Book Review: ‘The Labour Party and the Working Class’

Gluttons For Punishment

‘The Labour Party and the Working Class’ by Tom Forester. (Heinemann, £3.75.)

The “WORKING CLASS” of the title of this book are manual workers: unskilled, semi-skilled, skilled and foremen. Clerks and all the rest are “middle class”, which shows that the author not only does not know Socialist basics but has never heard the words sung to the tune of The Red Flag: “The working class can watch me pass, I’ve got the foreman’s job at last.”

Though his definition won’t do, what he has to say is interesting. He asks why more than half the manual workers, with the percentage highest among the poorest 8 per cent (Gallup Poll figures 1945-66), are persistent Labour voters. It is not because the Labour Party woos them assiduously. Local party organizations are small, doing little between election times and holding their membership chiefly through the “social” side. In Forester’s view the Labour Party “has always had an essentially passive relationship to the working class”.

The answer lies partly in its historical relationship with the trade unions, of course. Forester says, correctly, that Keir Hardie and his associates wanted to create a union-backed Labour party because “socialist activity and propaganda in the 1880s and 1890s . . . had seemingly failed to make any headway”: thus they set out consciously to win the support of non-Socialists.

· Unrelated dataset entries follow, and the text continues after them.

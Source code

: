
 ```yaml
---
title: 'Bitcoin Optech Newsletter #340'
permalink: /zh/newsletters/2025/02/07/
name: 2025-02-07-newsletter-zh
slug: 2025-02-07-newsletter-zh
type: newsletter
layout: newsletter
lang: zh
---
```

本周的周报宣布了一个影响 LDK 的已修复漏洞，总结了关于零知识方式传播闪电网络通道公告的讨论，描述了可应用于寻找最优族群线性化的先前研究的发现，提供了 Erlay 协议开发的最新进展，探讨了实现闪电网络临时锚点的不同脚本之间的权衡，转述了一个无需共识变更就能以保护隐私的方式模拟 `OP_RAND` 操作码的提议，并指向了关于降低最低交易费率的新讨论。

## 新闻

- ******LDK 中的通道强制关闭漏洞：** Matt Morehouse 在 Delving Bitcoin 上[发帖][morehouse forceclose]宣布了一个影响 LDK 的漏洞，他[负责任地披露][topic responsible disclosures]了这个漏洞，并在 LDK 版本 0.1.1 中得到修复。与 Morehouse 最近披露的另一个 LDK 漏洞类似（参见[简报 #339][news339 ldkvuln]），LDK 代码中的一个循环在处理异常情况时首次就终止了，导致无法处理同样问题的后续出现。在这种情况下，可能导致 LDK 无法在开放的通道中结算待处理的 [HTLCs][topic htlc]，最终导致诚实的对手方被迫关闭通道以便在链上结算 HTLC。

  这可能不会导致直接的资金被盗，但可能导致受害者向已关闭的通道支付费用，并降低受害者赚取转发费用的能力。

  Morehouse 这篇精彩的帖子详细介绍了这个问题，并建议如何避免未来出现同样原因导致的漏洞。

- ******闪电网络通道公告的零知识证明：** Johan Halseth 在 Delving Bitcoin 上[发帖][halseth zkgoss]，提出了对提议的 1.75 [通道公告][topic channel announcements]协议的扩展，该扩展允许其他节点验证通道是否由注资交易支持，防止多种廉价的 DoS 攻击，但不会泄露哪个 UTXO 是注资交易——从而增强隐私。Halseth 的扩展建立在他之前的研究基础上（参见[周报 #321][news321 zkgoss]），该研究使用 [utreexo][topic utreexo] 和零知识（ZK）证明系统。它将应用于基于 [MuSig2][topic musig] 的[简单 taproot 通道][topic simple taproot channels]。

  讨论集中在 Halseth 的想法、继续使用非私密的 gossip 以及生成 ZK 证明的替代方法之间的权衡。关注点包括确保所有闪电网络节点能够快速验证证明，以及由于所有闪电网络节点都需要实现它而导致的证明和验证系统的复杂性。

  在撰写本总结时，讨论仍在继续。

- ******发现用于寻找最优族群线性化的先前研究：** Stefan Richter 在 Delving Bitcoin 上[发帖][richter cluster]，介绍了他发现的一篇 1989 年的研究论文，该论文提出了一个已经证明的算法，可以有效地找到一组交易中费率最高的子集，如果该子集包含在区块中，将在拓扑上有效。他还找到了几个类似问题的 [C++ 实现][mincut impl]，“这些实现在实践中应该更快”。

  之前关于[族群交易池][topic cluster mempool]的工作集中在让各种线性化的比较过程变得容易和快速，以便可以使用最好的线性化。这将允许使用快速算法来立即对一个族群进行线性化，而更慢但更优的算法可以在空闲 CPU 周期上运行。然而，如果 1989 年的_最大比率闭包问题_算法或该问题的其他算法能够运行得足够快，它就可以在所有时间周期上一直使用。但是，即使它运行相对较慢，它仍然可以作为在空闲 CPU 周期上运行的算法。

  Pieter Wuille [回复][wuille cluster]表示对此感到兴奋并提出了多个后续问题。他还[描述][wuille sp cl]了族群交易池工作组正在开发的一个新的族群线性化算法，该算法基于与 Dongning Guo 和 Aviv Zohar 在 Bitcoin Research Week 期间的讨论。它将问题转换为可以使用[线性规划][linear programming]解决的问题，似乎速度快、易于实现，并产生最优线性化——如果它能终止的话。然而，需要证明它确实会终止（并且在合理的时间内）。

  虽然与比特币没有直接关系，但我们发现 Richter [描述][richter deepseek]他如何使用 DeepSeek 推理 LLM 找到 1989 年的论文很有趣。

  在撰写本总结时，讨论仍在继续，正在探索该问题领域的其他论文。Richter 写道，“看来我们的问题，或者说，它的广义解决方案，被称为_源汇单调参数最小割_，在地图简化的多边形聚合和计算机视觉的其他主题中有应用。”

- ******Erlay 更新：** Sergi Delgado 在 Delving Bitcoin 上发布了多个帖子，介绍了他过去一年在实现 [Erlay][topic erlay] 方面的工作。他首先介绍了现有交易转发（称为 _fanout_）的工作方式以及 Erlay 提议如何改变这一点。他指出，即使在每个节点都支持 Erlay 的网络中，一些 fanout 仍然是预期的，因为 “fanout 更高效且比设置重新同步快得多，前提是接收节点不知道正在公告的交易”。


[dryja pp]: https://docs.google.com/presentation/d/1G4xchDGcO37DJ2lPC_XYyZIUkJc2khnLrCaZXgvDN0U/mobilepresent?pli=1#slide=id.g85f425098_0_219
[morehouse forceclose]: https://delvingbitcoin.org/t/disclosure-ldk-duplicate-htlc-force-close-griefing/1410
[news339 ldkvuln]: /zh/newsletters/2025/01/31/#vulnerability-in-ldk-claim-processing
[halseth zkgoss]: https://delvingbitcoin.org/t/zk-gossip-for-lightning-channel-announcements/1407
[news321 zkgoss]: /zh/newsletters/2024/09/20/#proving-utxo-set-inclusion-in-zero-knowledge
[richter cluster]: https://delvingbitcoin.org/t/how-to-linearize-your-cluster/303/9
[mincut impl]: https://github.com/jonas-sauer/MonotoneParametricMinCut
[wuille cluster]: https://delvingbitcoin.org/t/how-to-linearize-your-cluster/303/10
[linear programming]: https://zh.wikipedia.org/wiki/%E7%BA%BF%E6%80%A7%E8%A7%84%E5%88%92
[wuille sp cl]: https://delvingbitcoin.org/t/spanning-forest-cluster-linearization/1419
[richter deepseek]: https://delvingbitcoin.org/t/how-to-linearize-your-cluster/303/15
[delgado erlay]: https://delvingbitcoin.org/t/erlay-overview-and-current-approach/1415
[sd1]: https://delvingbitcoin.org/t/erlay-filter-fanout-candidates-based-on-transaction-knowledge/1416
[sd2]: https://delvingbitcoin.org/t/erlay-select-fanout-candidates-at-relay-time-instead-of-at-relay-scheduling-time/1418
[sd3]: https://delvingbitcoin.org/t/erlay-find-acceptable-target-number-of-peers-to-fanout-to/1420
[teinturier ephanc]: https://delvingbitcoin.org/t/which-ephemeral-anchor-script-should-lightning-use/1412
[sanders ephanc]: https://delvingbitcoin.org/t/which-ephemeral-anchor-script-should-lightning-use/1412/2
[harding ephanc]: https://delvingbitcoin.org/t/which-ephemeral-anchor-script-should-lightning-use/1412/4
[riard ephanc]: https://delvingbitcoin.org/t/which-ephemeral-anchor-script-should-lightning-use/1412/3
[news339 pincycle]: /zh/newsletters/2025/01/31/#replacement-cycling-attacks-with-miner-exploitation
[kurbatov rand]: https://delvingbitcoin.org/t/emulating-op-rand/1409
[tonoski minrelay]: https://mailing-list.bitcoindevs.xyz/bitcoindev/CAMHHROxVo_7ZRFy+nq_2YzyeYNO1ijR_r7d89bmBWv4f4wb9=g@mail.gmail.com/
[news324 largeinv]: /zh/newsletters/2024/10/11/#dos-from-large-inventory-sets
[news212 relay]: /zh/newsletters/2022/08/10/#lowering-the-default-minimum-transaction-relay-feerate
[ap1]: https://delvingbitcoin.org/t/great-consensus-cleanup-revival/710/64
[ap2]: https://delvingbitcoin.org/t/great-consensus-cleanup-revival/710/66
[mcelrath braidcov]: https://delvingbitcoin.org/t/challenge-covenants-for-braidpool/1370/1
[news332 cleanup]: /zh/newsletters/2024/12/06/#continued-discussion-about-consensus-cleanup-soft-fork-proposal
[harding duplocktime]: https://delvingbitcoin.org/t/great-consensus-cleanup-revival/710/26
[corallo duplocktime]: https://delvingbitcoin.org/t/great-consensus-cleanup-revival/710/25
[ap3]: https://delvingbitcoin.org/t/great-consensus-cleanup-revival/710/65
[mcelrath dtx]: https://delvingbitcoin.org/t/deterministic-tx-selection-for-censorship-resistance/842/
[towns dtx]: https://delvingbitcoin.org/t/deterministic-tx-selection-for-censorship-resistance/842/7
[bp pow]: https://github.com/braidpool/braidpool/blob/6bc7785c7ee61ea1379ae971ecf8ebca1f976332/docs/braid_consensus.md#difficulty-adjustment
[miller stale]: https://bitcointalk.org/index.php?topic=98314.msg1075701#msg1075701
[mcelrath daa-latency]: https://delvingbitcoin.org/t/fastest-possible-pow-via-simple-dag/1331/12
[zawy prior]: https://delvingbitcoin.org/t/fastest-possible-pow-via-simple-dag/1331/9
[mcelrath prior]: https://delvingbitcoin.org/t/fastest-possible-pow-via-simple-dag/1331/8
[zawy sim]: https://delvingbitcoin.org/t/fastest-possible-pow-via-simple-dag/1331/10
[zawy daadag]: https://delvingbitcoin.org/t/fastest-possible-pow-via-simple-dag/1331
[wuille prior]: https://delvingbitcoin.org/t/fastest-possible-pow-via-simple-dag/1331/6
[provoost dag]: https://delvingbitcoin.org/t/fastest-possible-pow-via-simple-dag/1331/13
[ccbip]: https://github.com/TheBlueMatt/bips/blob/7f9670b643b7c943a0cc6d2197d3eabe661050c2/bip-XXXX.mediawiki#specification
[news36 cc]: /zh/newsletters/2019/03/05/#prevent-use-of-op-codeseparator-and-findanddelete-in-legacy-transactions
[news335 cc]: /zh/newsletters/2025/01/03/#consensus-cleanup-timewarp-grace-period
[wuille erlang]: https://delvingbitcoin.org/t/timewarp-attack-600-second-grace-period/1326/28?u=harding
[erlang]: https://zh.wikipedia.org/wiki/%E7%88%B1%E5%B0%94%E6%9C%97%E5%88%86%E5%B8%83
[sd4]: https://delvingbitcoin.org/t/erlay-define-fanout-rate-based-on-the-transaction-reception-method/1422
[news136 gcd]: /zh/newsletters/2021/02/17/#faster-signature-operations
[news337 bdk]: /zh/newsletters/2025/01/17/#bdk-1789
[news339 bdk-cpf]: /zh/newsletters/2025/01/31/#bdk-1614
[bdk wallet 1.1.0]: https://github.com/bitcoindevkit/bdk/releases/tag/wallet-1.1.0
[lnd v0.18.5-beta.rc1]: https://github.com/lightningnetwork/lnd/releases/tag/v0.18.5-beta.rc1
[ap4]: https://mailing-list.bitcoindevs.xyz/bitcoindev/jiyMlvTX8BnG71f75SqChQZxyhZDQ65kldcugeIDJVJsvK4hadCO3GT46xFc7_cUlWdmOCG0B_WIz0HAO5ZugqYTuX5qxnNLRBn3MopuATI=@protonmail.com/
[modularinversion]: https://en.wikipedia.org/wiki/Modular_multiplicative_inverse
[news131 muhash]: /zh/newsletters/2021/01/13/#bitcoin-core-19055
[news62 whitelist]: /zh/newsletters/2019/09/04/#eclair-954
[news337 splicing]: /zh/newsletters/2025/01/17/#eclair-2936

The existence of a “left wing” wanting Labour success on the same conditions then squalling against the results also dates from that time. (In 1912 the British Socialist Party, angry over the Liberal-Labour alliance in Parliament, urged workers to vote Conservative.)

Given the opportunity to participate in government by the first World War, in 1918 the Labour Party adopted a constitution including the famous Clause IV.  This represented not any turning towards Socialism — which had been rejected at the outset in 1900, and was in any case not stated in Clause IV — but, as Forester puts it, the realization that “it would need to clearly differentiate itself from the other major political parties if it wanted to achieve similar prominence as an alternative government party”.

What follows is that the legend of the “de-radicalization” of the Labour Party, the falling away from principles once held, is untrue. Moreover, while the attractive aura of the word “socialism” is exploited, nothing can emerge from it while Labour supporters do not understand what it means. Forester gives as one reason why Labour MPs so readily act like Conservatives that they have no mandate for “a radical challenge to the system”. That was the idea at the beginning. The book has some studies of Labour voters and their reasons: which are not markedly different from what Tory or Liberal voters would say.  But the writer does not explain why he is in the Labour Party.